(Records excerpted from a collection)
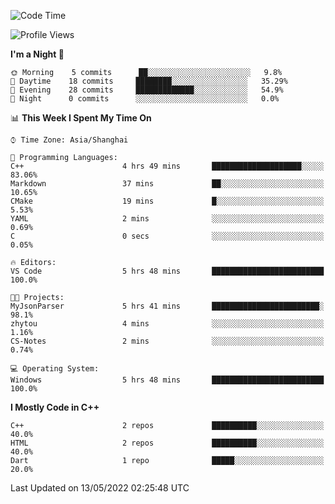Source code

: <!--START_SECTION:waka-->
![Code Time](http://img.shields.io/badge/Code%20Time-5%20hrs%2054%20mins-blue)

![Profile Views](http://img.shields.io/badge/Profile%20Views-65-blue)

**I'm a Night 🦉** 

```text
🌞 Morning    5 commits      ██░░░░░░░░░░░░░░░░░░░░░░░   9.8% 
🌆 Daytime    18 commits     ████████░░░░░░░░░░░░░░░░░   35.29% 
🌃 Evening    28 commits     █████████████░░░░░░░░░░░░   54.9% 
🌙 Night      0 commits      ░░░░░░░░░░░░░░░░░░░░░░░░░   0.0%

```


📊 **This Week I Spent My Time On** 

```text
⌚︎ Time Zone: Asia/Shanghai

💬 Programming Languages: 
C++                      4 hrs 49 mins       ████████████████████░░░░░   83.06% 
Markdown                 37 mins             ██░░░░░░░░░░░░░░░░░░░░░░░   10.65% 
CMake                    19 mins             █░░░░░░░░░░░░░░░░░░░░░░░░   5.53% 
YAML                     2 mins              ░░░░░░░░░░░░░░░░░░░░░░░░░   0.69% 
C                        0 secs              ░░░░░░░░░░░░░░░░░░░░░░░░░   0.05%

🔥 Editors: 
VS Code                  5 hrs 48 mins       █████████████████████████   100.0%

🐱‍💻 Projects: 
MyJsonParser             5 hrs 41 mins       ████████████████████████░   98.1% 
zhytou                   4 mins              ░░░░░░░░░░░░░░░░░░░░░░░░░   1.16% 
CS-Notes                 2 mins              ░░░░░░░░░░░░░░░░░░░░░░░░░   0.74%

💻 Operating System: 
Windows                  5 hrs 48 mins       █████████████████████████   100.0%

```

**I Mostly Code in C++** 

```text
C++                      2 repos             ██████████░░░░░░░░░░░░░░░   40.0% 
HTML                     2 repos             ██████████░░░░░░░░░░░░░░░   40.0% 
Dart                     1 repo              █████░░░░░░░░░░░░░░░░░░░░   20.0%

```



 Last Updated on 13/05/2022 02:25:48 UTC
<!--END_SECTION:waka-->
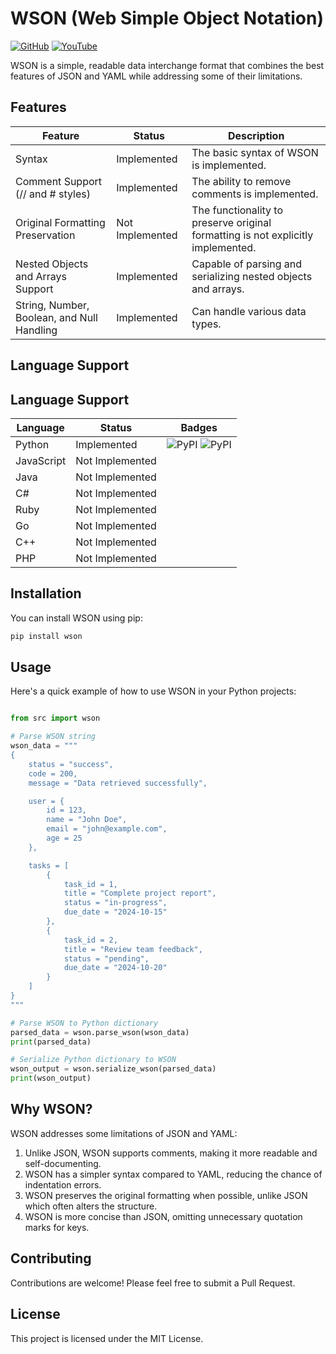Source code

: # WSON (Web Simple Object Notation)

[![GitHub](https://img.shields.io/github/license/LunaStev/wson)](https://mit-license.org/)
[![YouTube](https://img.shields.io/badge/YouTube-LunaStev-red.svg?logo=youtube)](https://www.youtube.com/@luna-bee)

WSON is a simple, readable data interchange format that combines the best features of JSON and YAML while addressing some of their limitations.

## Features

| Feature                        | Status      | Description                                |
|-------------------------------|-------------|--------------------------------------------|
| Syntax                        | Implemented | The basic syntax of WSON is implemented.  |
| Comment Support (// and # styles) | Implemented | The ability to remove comments is implemented. |
| Original Formatting Preservation | Not Implemented | The functionality to preserve original formatting is not explicitly implemented. |
| Nested Objects and Arrays Support | Implemented | Capable of parsing and serializing nested objects and arrays. |
| String, Number, Boolean, and Null Handling | Implemented | Can handle various data types.             |

## Language Support

## Language Support

| Language                       | Status         | Badges                      |
|-------------------------------|----------------|-----------------------------|
| Python                        | Implemented     | ![PyPI](https://img.shields.io/pypi/v/wson.svg) ![PyPI](https://img.shields.io/pypi/pyversions/wson.svg) |
| JavaScript                    | Not Implemented  |                             |
| Java                          | Not Implemented  |                             |
| C#                            | Not Implemented  |                             |
| Ruby                          | Not Implemented  |                             |
| Go                            | Not Implemented  |                             |
| C++                           | Not Implemented  |                             |
| PHP                           | Not Implemented  |                             |

## Installation

You can install WSON using pip:

```bash
pip install wson
```

## Usage

Here's a quick example of how to use WSON in your Python projects:

```python

from src import wson

# Parse WSON string
wson_data = """
{
    status = "success",
    code = 200,
    message = "Data retrieved successfully",

    user = {
        id = 123,
        name = "John Doe",
        email = "john@example.com",
        age = 25
    },

    tasks = [
        {
            task_id = 1,
            title = "Complete project report",
            status = "in-progress",
            due_date = "2024-10-15"
        },
        {
            task_id = 2,
            title = "Review team feedback",
            status = "pending",
            due_date = "2024-10-20"
        }
    ]
}
"""

# Parse WSON to Python dictionary
parsed_data = wson.parse_wson(wson_data)
print(parsed_data)

# Serialize Python dictionary to WSON
wson_output = wson.serialize_wson(parsed_data)
print(wson_output)
```

## Why WSON?

WSON addresses some limitations of JSON and YAML:

1. Unlike JSON, WSON supports comments, making it more readable and self-documenting.
2. WSON has a simpler syntax compared to YAML, reducing the chance of indentation errors.
3. WSON preserves the original formatting when possible, unlike JSON which often alters the structure.
4. WSON is more concise than JSON, omitting unnecessary quotation marks for keys.

## Contributing

Contributions are welcome! Please feel free to submit a Pull Request.

## License

This project is licensed under the MIT License.
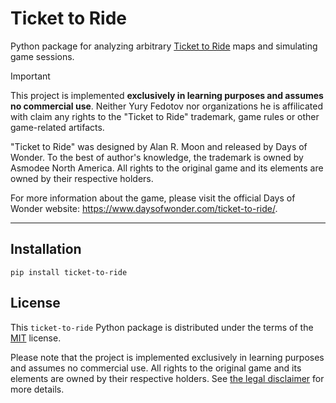 # Ticket to Ride

Python package for analyzing arbitrary [Ticket to Ride](https://www.daysofwonder.com/ticket-to-ride/) maps and simulating game sessions.

> [!IMPORTANT]
> This project is implemented **exclusively in learning purposes and assumes no commercial use**.
> Neither Yury Fedotov nor organizations he is affilicated with claim any rights to the "Ticket to Ride" trademark,
> game rules or other game-related artifacts.
>
> "Ticket to Ride" was designed by Alan R. Moon and released by Days of Wonder. To the best of author's knowledge,
> the trademark is owned by Asmodee North America.
> All rights to the original game and its elements are owned by their respective holders.
>
> For more information about the game, please visit the official Days of Wonder website: https://www.daysofwonder.com/ticket-to-ride/.

-----

## Installation

```console
pip install ticket-to-ride
```

## License

This `ticket-to-ride` Python package is distributed under the terms of the [MIT](https://spdx.org/licenses/MIT.html) license.

Please note that the project is implemented exclusively in learning purposes and assumes no commercial use.
All rights to the original game and its elements are owned by their respective holders.
See [the legal disclaimer](#ticket-to-ride) for more details.
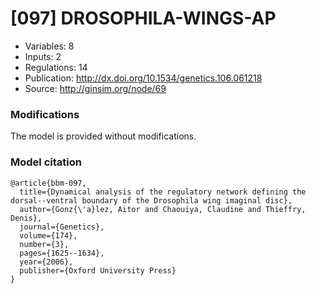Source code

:# \[097\] DROSOPHILA-WINGS-AP

 - Variables: 8
 - Inputs: 2
 - Regulations: 14
 - Publication: http://dx.doi.org/10.1534/genetics.106.061218
 - Source: http://ginsim.org/node/69


### Modifications

The model is provided without modifications.

### Model citation

```
@article{bbm-097,
  title={Dynamical analysis of the regulatory network defining the dorsal--ventral boundary of the Drosophila wing imaginal disc},
  author={Gonz{\'a}lez, Aitor and Chaouiya, Claudine and Thieffry, Denis},
  journal={Genetics},
  volume={174},
  number={3},
  pages={1625--1634},
  year={2006},
  publisher={Oxford University Press}
}

```

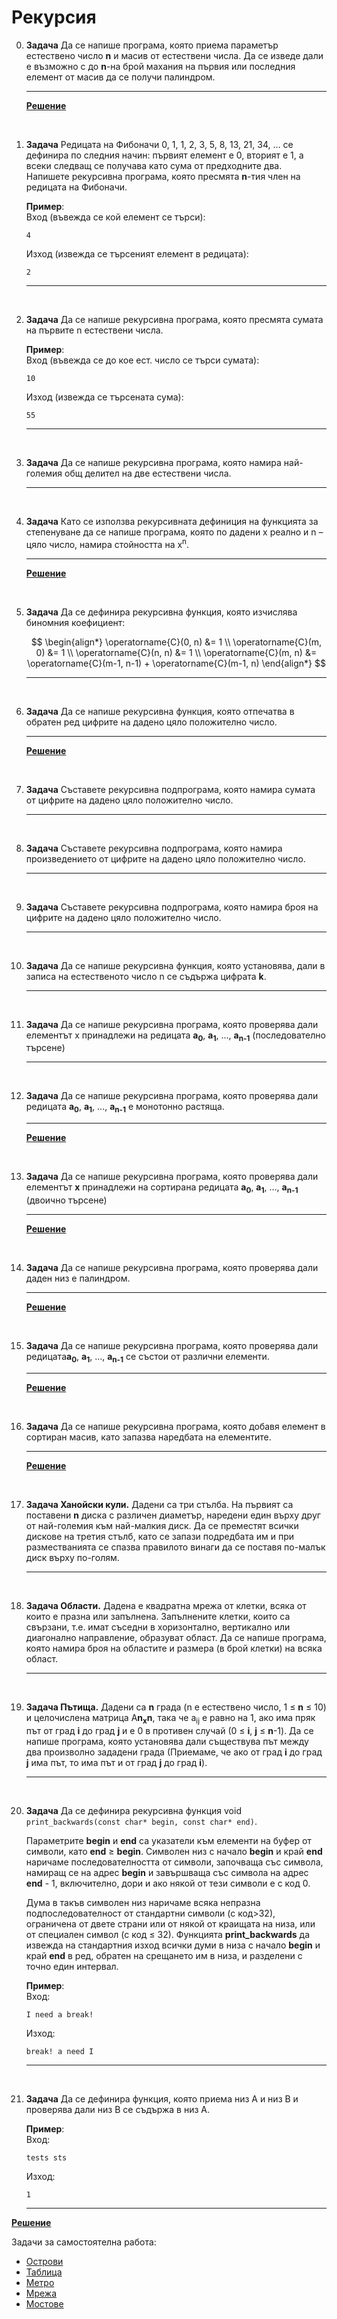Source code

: # Рекурсия

0. **Задача** Да се напише програма, която приема параметър естествено число **n** и масив от естествени числа. Да се изведе дали е възможно с до **n**-на брой махания на първия или последния елемент от масив да се получи палиндром.

	---

	**[Решение](../solutions/recursion/task00.cpp)**

<br>

1. **Задача** Редицата на Фибоначи 0, 1, 1, 2, 3, 5, 8, 13, 21, 34, … се дефинира по следния начин: първият елемент е 0, вторият е 1, а всеки следващ се получава като сума от предходните два. Напишете рекурсивна програма, която пресмята **n**-тия член на редицата на Фибоначи.

	**Пример**:<br>
	Вход (въвежда се кой елемент се търси):
    ```text
	4
	```
	Изход (извежда се търсеният елемент в редицата):
	```text
	2
	```
	---

<br>

2. **Задача** Да се напише рекурсивна програма, която пресмята сумата на първите n естествени числа.

	**Пример**:<br>
	Вход (въвежда се до кое ест. число се търси сумата):
    ```text
	10
	```
	Изход (извежда се търсената сума):
	```text
	55
	```
	---

<br>

3. **Задача** Да се напише рекурсивна програма, която намира най-големия общ делител на две естествени числа.

	---

<br>

4. **Задача** Като се използва рекурсивната дефиниция на функцията за степенуване да се напише програма, която по дадени x реално и n – цяло число, намира стойността на x<sup>n</sup>.

	---

	**[Решение](../solutions/recursion/task04.cpp)**

<br>

5. **Задача** Да се дефинира рекурсивна функция, която изчислява биномния коефициент:

	$$
	\begin{align*}
	\operatorname{C}(0, n) &= 1 \\
	\operatorname{C}(m, 0) &= 1 \\
	\operatorname{C}(n, n) &= 1 \\
	\operatorname{C}(m, n) &= \operatorname{C}(m-1, n-1) + \operatorname{C}(m-1, n)
	\end{align*}
	$$

	---

<br>

6. **Задача** Да се напише рекурсивна функция, която отпечатва в обратен ред цифрите на дадено цяло положително число.

	---

	**[Решение](../solutions/recursion/task06.cpp)**

<br>

7. **Задача** Съставете рекурсивна подпрограма, която намира сумата от цифрите на дадено цяло положително число.

	---

<br>

8. **Задача** Съставете рекурсивна подпрограма, която намира произведението от цифрите на дадено цяло положително число.

	---

<br>

9. **Задача** Съставете рекурсивна подпрограма, която намира броя на цифрите на дадено цяло положително число.

	---

<br>

10. **Задача** Да се напише рекурсивна функция, която установява, дали в записа на естественото число n се съдържа цифрата **k**.

	---

<br>

11. **Задача** Да се напише рекурсивна програма, която проверява дали елементът x принадлежи на редицата **а<sub>0</sub>**, **а<sub>1</sub>**, …, **а<sub>n-1</sub>** (последователно търсене)

	---

<br>

12. **Задача** Да се напише рекурсивна програма, която проверява дали редицата **а<sub>0</sub>**, **а<sub>1</sub>**, …, **а<sub>n-1</sub>** е монотонно растяща.

	---

	**[Решение](../solutions/recursion/task12.cpp)**

<br>

13. **Задача** Да се напише рекурсивна програма, която проверява дали елементът **x** принадлежи на сортирана редицата **а<sub>0</sub>**, **а<sub>1</sub>**, …, **а<sub>n-1</sub>** (двоично търсене)

	---

	**[Решение](../solutions/recursion/task13.cpp)**

<br>

14. **Задача** Да се напише рекурсивна програма, която проверява дали даден низ е палиндром.

	---

	**[Решение](../solutions/recursion/task14.cpp)**

<br>

15. **Задача** Да се напише рекурсивна програма, която проверява дали редицата**а<sub>0</sub>**, **а<sub>1</sub>**, …, **а<sub>n-1</sub>** се състои от различни елементи.

	---

	**[Решение](../solutions/recursion/task15.cpp)**

<br>

16. **Задача** Да се напише рекурсивна програма, която добавя елемент в сортиран масив, като запазва наредбата на елементите.

	---

	**[Решение](../solutions/recursion/task16.cpp)**

<br>

17. **Задача Ханойски кули.** Дадени са три стълба. На първият са поставени **n** диска с различен диаметър, наредени един върху друг от най-големия към най-малкия диск. Да се преместят всички дискове на третия стълб, като се запази подредбата им и при разместванията се спазва правилото винаги да се поставя по-малък диск върху по-голям.

	---

<br>

18. **Задача Области.** Дадена е квадратна мрежа от клетки, всяка от които е празна или запълнена. Запълнените клетки, които са свързани, т.е. имат съседни в хоризонтално, вертикално или диагонално направление, образуват област. Да се напише програма, която намира броя на областите и размера (в брой клетки) на всяка област.

	---

<br>

19. **Задача Пътища.** Дадени са **n** града (n е естествено число, 1 ≤ **n** ≤ 10) и целочислена матрица A**n<sub>x</sub>n**, така че a<sub>ij</sub> е равно на 1, ако има пряк път от град **i** до град **j** и е 0 в противен случай (0 ≤ **i**, **j** ≤ **n**-1). Да се напише програма, която установява дали съществува път между два произволно зададени града (Приемаме, че ако от град **i** до град **j** има път, то има път и от град **j** до град **i**).

	---

<br>

20. **Задача** Да се дефинира рекурсивна функция void `print_backwards(const char* begin, const char* end)`.

	Параметрите **begin** и **end** са указатели към елементи на буфер от символи, като **end** ≥ **begin**. Символен низ с начало **begin** и край **end** наричаме последователността от символи, започваща със символа, намиращ се на адрес **begin** и завършваща със символа на адрес **end** - 1, включително, дори и ако някой от тези символи е с код 0.

	Дума в такъв символен низ наричаме всяка непразна подпоследователност от стандартни символи (с код>32), ограничена от двете страни или от някой от краищата на низа, или от специален символ (с код ≤ 32). Функцията **print_backwards** да извежда на стандартния изход всички думи в низа с начало **begin** и край **end** в ред, обратен на срещането им в низа, и разделени с точно един интервал.

	**Пример**:<br>
	Вход:
    ```text
	I need a break!
	```
	Изход:
	```text
	break! a need I
	```
	---

<br>

21. **Задача** Да се дефинира функция, която приема низ A и низ B и проверява дали низ B се съдържа в низ А.

	**Пример**:<br>
	Вход:
    ```text
	tests sts
	```
	Изход:
	```text
	1
	```
	---
	
**[Решение](../solutions/recursion/task14.cpp)**

Задачи за самостоятелна работа:
- [Острови](http://www.math.bas.bg/infos/files/2010-01-28-taskB2.pdf)
- [Таблица](http://www.math.bas.bg/infos/files/2015-04-27-D2.pdf)
- [Метро](http://acm.timus.ru/problem.aspx?space=1&num=1119)
- [Мрежа](https://arena.maycamp.com/practice/get_problem_description?contest_id=144&problem_id=993)
- [Мостове](https://drive.google.com/file/d/0B0DgZGtV0C9HajUwNGlZTEpHeHc/view?usp=sharing)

§ WORK REQUIRED
The string "съдържа" marks the lines to copy; report each of them from the data above.

§ SOLUTION TO THIS PROBLEM
10. **Задача** Да се напише рекурсивна функция, която установява, дали в записа на естественото число n се съдържа цифрата **k**.
21. **Задача** Да се дефинира функция, която приема низ A и низ B и проверява дали низ B се съдържа в низ А.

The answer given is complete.